I was sitting in an open-air restaurant in Kuala Lumpur waiting for my food.
I was sharing a table with an elderly Australian couple.
Naturally we got chatting.
We did the usually bit of piss taking about the cricket.
I asked them how long they were staying in KL.
They said they were there for a few months.
I asked how come.
They said their son was on trial for smuggling drugs.
I said I thought smuggling drugs meant the death penalty.
They said it did.
He’d tried to get a kilo of marijuana, a kilo of ketamine, and a kilo of cocaine into Malaysia.
Their son was on trial on three separate counts.
If found guilty on any of them he would be executed.
The parents were staying in KL to pay whatever lawyers, whatever bribes, they could find to pay.

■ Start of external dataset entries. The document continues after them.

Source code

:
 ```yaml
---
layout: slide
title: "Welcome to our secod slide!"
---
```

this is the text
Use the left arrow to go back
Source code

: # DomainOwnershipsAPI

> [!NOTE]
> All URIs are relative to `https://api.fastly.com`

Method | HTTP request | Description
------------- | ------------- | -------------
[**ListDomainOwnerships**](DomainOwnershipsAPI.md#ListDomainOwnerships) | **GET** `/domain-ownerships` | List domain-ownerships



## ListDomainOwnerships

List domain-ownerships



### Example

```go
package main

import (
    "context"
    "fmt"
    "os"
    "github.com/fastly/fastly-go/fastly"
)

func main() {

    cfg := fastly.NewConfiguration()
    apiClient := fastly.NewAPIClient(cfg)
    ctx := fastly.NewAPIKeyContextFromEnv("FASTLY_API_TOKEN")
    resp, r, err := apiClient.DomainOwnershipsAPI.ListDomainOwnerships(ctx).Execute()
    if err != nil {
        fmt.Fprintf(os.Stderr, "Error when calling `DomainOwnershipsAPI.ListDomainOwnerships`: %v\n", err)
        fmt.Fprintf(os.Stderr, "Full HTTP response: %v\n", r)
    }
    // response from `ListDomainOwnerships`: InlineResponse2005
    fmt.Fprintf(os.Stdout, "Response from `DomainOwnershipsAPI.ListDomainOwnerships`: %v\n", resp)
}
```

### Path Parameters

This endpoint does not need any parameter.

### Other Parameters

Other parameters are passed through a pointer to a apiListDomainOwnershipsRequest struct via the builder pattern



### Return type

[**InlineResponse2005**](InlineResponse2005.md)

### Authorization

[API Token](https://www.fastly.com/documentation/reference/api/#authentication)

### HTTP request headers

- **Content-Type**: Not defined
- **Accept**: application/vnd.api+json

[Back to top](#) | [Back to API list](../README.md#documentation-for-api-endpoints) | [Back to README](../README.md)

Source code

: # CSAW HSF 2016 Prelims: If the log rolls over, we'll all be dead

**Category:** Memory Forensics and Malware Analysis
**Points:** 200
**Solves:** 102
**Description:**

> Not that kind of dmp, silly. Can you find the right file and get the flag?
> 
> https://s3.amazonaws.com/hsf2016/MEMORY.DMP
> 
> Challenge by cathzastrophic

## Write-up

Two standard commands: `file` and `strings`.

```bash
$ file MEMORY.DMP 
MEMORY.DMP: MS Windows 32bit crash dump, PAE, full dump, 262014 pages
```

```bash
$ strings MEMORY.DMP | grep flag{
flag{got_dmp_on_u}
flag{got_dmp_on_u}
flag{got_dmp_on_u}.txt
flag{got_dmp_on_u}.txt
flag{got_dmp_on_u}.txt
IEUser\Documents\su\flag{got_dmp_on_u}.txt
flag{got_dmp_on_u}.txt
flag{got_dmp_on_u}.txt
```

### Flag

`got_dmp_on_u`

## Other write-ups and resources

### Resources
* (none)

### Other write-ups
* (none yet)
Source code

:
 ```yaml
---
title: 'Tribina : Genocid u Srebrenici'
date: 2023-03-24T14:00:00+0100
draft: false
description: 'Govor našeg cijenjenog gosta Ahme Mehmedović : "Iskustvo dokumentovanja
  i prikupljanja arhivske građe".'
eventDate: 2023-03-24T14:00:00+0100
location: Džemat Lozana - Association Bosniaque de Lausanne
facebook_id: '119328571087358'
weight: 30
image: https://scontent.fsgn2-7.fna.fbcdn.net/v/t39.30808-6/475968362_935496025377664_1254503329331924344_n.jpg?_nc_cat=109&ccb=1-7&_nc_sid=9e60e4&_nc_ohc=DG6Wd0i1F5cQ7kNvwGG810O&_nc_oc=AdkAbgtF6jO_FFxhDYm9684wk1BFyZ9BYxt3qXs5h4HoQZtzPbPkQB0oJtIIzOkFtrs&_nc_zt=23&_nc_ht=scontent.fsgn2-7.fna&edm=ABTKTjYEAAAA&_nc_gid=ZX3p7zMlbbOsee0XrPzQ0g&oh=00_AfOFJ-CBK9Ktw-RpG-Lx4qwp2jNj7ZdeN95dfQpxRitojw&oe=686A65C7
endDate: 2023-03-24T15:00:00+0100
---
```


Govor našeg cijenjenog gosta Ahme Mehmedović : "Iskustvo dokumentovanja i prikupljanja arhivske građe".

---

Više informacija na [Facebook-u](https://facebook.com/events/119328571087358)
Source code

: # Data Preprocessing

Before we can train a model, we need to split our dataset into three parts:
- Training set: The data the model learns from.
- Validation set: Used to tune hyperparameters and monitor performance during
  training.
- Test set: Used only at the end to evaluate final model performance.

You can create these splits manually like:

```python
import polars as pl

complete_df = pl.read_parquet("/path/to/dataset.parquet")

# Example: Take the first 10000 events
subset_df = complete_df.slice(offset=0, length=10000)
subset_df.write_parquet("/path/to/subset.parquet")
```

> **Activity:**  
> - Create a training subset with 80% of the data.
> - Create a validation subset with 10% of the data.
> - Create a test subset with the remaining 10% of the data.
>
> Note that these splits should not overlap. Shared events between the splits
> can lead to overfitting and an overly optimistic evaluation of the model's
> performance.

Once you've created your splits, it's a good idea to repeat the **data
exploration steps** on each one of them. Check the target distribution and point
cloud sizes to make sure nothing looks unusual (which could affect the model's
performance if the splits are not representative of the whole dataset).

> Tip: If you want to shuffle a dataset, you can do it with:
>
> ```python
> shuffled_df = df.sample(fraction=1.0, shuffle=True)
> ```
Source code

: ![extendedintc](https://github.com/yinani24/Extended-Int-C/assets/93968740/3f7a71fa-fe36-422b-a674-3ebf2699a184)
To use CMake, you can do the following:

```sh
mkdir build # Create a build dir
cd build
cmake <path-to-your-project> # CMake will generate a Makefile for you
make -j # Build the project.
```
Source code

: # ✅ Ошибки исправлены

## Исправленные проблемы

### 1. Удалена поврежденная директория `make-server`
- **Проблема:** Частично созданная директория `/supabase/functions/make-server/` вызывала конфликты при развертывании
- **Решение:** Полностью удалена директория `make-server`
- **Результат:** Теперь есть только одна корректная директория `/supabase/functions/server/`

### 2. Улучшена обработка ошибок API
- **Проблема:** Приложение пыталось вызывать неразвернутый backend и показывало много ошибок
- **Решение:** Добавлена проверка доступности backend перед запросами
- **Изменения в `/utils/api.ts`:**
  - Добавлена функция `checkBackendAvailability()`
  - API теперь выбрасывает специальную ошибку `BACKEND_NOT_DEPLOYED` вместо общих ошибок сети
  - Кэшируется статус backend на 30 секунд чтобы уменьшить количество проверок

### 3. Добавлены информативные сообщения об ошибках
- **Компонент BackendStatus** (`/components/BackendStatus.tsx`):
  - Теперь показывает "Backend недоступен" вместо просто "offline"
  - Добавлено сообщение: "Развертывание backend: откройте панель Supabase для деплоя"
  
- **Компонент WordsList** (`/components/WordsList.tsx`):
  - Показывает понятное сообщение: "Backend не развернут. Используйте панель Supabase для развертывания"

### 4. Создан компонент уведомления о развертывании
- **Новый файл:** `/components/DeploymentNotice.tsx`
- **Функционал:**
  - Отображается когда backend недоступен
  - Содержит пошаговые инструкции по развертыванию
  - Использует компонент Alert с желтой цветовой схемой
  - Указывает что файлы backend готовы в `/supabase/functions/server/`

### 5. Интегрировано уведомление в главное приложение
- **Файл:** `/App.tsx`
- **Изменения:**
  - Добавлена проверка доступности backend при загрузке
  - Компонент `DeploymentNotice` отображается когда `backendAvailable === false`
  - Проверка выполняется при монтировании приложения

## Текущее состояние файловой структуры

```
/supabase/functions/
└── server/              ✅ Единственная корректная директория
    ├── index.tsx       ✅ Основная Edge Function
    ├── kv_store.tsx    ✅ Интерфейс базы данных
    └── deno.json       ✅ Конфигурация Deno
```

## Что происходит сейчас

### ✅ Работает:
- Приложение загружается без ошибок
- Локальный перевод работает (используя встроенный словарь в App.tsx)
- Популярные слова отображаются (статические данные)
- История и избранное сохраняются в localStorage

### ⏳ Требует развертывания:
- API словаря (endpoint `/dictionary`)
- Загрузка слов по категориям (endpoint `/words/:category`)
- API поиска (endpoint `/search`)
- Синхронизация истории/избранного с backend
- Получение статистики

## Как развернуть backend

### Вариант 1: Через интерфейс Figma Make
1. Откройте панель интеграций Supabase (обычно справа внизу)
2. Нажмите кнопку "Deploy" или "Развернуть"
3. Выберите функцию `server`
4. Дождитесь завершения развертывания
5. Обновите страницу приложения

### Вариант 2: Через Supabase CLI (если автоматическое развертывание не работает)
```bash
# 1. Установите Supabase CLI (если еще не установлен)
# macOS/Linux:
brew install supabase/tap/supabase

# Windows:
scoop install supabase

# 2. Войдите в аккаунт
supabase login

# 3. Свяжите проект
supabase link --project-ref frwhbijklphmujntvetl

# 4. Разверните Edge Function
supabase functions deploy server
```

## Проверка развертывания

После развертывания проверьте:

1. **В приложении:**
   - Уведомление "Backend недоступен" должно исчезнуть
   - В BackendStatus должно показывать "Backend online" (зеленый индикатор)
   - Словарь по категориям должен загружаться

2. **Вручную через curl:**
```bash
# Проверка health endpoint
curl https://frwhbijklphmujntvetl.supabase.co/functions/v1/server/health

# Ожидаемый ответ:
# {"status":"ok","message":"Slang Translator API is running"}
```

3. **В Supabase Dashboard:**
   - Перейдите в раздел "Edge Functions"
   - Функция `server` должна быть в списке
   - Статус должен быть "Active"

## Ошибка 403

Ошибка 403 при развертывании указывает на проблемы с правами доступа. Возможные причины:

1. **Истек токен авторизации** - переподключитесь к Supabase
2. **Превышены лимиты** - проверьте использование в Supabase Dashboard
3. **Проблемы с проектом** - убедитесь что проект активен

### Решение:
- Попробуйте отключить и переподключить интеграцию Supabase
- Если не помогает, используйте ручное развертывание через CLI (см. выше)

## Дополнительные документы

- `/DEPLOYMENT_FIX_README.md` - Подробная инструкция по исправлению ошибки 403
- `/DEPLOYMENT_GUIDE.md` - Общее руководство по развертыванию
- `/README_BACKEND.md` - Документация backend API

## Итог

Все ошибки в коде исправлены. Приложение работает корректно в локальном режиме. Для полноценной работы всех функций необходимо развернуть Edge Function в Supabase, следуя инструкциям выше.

Anything to try to get their son off.
In the space of about a minute the conversation had gone from light-hearted chitchat to the worst thing you can imagine.
I didn’t know what to say.
And I remembered something Murray Chick told me about his time at Warwick University.
Warwick is a really good university, very competitive.
He said every year one of the students committed suicide.
They couldn’t take the pressure.
And he said now imagine you were the parents of that student.
Imagine you’d been part of applying the pressure.
The pressure to get the best A level results.
The pressure to make sure you got the best degree.
Now imagine it was your son that died.
And imagine you had the choice to do it again differently.
Would you prefer to have a live son who failed at university and ended up a bus driver?
Which would you choose?
It’s obvious, alive is better than dead in any circumstances.
But we forget that choice.
We forget to compare ourselves with the worst situation.
We only ever compare ourselves with the best.
We only ever think of what we haven’t got.
How much better off we could be if we tried harder, if we were luckier, if we could do better, if we had more.
Which is why most people are unhappy.
Because all there ever is, is context.
Everything only ever exists in comparison to something else.
And we choose whatever we compare ourselves too.
And in doing that we can choose to make ourselves miserable or happy.
And the really dumb thing is that even though we know that, we can’t stop doing it.
Even though we know context is everything.
The bad news is we can’t stop living in context.
The good news is we can get upstream and choose the context.
We can choose to make anything good, or we can make it bad.
Four hundred years ago Shakespeare said “There is nothing either good or bad but thinking makes it so’.